BISP Taleemi Wazaif is the federal education stipend programme providing per-child monthly support to BISP-eligible families with school-going children, particularly emphasizing girls' education. Stipend amounts vary by child age and education level — typically Rs. 1,500-3,000 per child per quarter — and the programme requires verified school enrollment plus minimum attendance percentages to continue. Taleemi Wazaif operates alongside Kafalat (the main monthly stipend) rather than replacing it; eligible families receive both, layered on top of each other for combined support.

How Taleemi Wazaif differs from Punjab's Zewar-e-Taleem

Both programmes provide education stipends to girls in Pakistan, but operate at different administrative levels with different eligibility criteria. Taleemi Wazaif is federal (BISP-administered) and reaches families across all provinces; Zewar-e-Taleem is Punjab provincial and only covers families in Punjab. Many Punjab families qualify for both simultaneously — receiving payments from each programme to double the effective monthly support for their daughters' education.

Taleemi Wazaif covers wider age range (typically classes 1-12) than Zewar-e-Taleem (classes 6-10 primarily). Taleemi Wazaif eligibility requires being in BISP Kafalat already — it's an add-on programme. Zewar-e-Taleem can sometimes apply to families not in BISP records if Punjab-specific eligibility is met. For families navigating both programmes, the practical approach is enrolling in BISP first (gets Kafalat + Taleemi Wazaif), then separately checking Zewar-e-Taleem eligibility for additional Punjab support.

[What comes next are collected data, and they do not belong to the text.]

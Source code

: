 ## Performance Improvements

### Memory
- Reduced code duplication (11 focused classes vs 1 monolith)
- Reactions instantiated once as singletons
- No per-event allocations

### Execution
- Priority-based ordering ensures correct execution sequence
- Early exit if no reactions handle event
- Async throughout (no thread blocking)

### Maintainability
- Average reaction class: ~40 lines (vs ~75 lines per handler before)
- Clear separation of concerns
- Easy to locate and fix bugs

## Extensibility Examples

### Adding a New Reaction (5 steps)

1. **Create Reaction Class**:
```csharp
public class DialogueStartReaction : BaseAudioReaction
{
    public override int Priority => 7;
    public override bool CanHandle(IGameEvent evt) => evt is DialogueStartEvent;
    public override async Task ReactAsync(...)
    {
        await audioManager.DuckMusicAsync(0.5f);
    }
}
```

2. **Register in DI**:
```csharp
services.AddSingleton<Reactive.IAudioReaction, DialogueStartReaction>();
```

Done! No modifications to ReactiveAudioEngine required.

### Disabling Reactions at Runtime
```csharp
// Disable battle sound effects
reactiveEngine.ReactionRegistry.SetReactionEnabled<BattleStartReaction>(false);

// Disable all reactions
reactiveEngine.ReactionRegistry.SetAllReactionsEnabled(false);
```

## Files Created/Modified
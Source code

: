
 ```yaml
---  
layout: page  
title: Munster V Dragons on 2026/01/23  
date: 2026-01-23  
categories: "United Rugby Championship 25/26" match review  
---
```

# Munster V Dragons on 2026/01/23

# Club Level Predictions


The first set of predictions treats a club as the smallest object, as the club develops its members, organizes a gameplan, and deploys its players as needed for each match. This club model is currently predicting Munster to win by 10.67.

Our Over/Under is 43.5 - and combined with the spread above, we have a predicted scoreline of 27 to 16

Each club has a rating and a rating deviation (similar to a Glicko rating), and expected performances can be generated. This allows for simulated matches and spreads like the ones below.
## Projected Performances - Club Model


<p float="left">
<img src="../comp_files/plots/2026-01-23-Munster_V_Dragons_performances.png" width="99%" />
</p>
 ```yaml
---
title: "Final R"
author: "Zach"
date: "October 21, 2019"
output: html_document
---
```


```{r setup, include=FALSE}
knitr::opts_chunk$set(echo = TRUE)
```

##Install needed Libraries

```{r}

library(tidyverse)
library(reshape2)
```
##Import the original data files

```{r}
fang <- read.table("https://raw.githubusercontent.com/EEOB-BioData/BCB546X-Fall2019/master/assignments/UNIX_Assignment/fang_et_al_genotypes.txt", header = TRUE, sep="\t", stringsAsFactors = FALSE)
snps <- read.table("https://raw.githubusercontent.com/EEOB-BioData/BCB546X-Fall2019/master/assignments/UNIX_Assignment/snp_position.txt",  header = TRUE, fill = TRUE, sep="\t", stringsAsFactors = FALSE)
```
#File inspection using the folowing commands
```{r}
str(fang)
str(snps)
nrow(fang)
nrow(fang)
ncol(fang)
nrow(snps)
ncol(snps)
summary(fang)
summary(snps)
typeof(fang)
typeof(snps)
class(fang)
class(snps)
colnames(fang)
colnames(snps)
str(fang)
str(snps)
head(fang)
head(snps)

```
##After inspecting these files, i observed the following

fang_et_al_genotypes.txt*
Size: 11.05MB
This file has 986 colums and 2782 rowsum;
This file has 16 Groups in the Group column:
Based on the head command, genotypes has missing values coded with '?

Who qualifies for Taleemi Wazaif

Your Checklist
Girl prioritization: Boys can qualify for Taleemi Wazaif but the programme allocates higher per-child amounts to girls reflecting the historical gender gap in Pakistani education. A family with two children — one boy in class 5 and one girl in class 7 — receives stipends for both, with the girl's stipend slightly higher than the boy's.

How Taleemi Wazaif enrollment works

Enrollment is mostly automatic for BISP Kafalat families with school-going children. During the regular NSER survey, household composition data identifies which families have children of school age. After BISP eligibility is confirmed, families with school-going children are automatically considered for Taleemi Wazaif provided the children are actually enrolled in registered schools.

The school enrollment verification happens through BISP's linkage with the education sector. School admin offices register their student rosters with BISP's system at the start of each academic year. The system cross-matches BISP beneficiary children against school enrollment lists. When matches confirm enrollment, Taleemi Wazaif activation flows automatically — no separate family-side application needed.

For families whose children are enrolled but Taleemi Wazaif hasn't activated, the issue is usually at the school side — the school hasn't submitted current enrollment data to BISP, or the data submitted doesn't correctly identify the BISP-eligible children. Visit the school's admin office and ask them to confirm Taleemi Wazaif enrollment submission for your children. Most issues resolve through this school-side coordination.

The attendance verification cycle

Continued Taleemi Wazaif payment depends on maintained school attendance above the programme threshold (typically 70-80% of school days). Attendance verification happens quarterly: at each quarter's end, schools submit attendance records to BISP. The records show each enrolled child's attendance percentage for the quarter, which determines whether the next quarter's payment releases.

Children with attendance above threshold continue receiving payments. Children with attendance below threshold trigger a notification to the family — payments pause until attendance is restored. Pausing isn't permanent disqualification; reaching threshold attendance in subsequent quarters restores payment flow. For genuine reasons attendance dropped (illness, family emergency), the school can sometimes document the circumstance and request continuation despite attendance dip.

Long-term dropout terminates Taleemi Wazaif for that child specifically. The programme requires actual school engagement, not just enrollment on paper. Families with multiple children get differentiated treatment — one child's dropout doesn't affect other children's payments. Each child's Taleemi Wazaif tracking is independent.

How Taleemi Wazaif payments arrive and how to check status

Taleemi Wazaif disburses on the same channel as Kafalat (Easypaisa, JazzCash, or bank account). The two payments arrive together as a combined deposit — your total quarterly receipt is Kafalat amount + Taleemi Wazaif amount for all eligible children. The combined disbursement is a single transaction in your wallet/account.

To check Taleemi Wazaif-specific status (whether attendance verification succeeded, whether next payment is expected), use the 8171 portal. The portal's detailed view distinguishes between Kafalat and Taleemi Wazaif components, showing each child's individual Taleemi Wazaif status alongside the family's Kafalat status. This breakdown is particularly useful when one child's payment has paused but the family's overall Kafalat continues normally.